WORK TASK:
An identical copy of all the entries is the required result.

DATASET ENTRIES:
++++++++++++++++++++

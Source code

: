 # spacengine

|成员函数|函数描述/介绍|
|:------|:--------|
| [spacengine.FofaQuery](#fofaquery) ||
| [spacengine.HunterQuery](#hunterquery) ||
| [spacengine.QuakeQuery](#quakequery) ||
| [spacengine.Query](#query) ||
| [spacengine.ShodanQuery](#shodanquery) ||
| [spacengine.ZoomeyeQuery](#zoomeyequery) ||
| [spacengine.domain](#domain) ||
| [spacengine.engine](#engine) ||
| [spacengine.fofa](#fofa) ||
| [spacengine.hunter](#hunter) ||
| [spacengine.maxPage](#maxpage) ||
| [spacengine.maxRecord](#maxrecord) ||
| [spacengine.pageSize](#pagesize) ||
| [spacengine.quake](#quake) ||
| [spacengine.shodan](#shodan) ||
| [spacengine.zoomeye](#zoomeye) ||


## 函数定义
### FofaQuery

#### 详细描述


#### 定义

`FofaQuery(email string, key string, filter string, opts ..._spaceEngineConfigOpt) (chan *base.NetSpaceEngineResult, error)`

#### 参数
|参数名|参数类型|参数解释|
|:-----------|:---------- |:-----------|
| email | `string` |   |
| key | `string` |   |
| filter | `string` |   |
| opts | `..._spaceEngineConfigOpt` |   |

++++++++++++++++++++

OUTPUT FOR THIS TASK:
Source code

: # spacengine

|成员函数|函数描述/介绍|
|:------|:--------|
| [spacengine.FofaQuery](#fofaquery) ||
| [spacengine.HunterQuery](#hunterquery) ||
| [spacengine.QuakeQuery](#quakequery) ||
| [spacengine.Query](#query) ||
| [spacengine.ShodanQuery](#shodanquery) ||
| [spacengine.ZoomeyeQuery](#zoomeyequery) ||
| [spacengine.domain](#domain) ||
| [spacengine.engine](#engine) ||
| [spacengine.fofa](#fofa) ||
| [spacengine.hunter](#hunter) ||
| [spacengine.maxPage](#maxpage) ||
| [spacengine.maxRecord](#maxrecord) ||
| [spacengine.pageSize](#pagesize) ||
| [spacengine.quake](#quake) ||
| [spacengine.shodan](#shodan) ||
| [spacengine.zoomeye](#zoomeye) ||


## 函数定义
### FofaQuery

#### 详细描述


#### 定义

`FofaQuery(email string, key string, filter string, opts ..._spaceEngineConfigOpt) (chan *base.NetSpaceEngineResult, error)`

#### 参数
|参数名|参数类型|参数解释|
|:-----------|:---------- |:-----------|
| email | `string` |   |
| key | `string` |   |
| filter | `string` |   |
| opts | `..._spaceEngineConfigOpt` |   |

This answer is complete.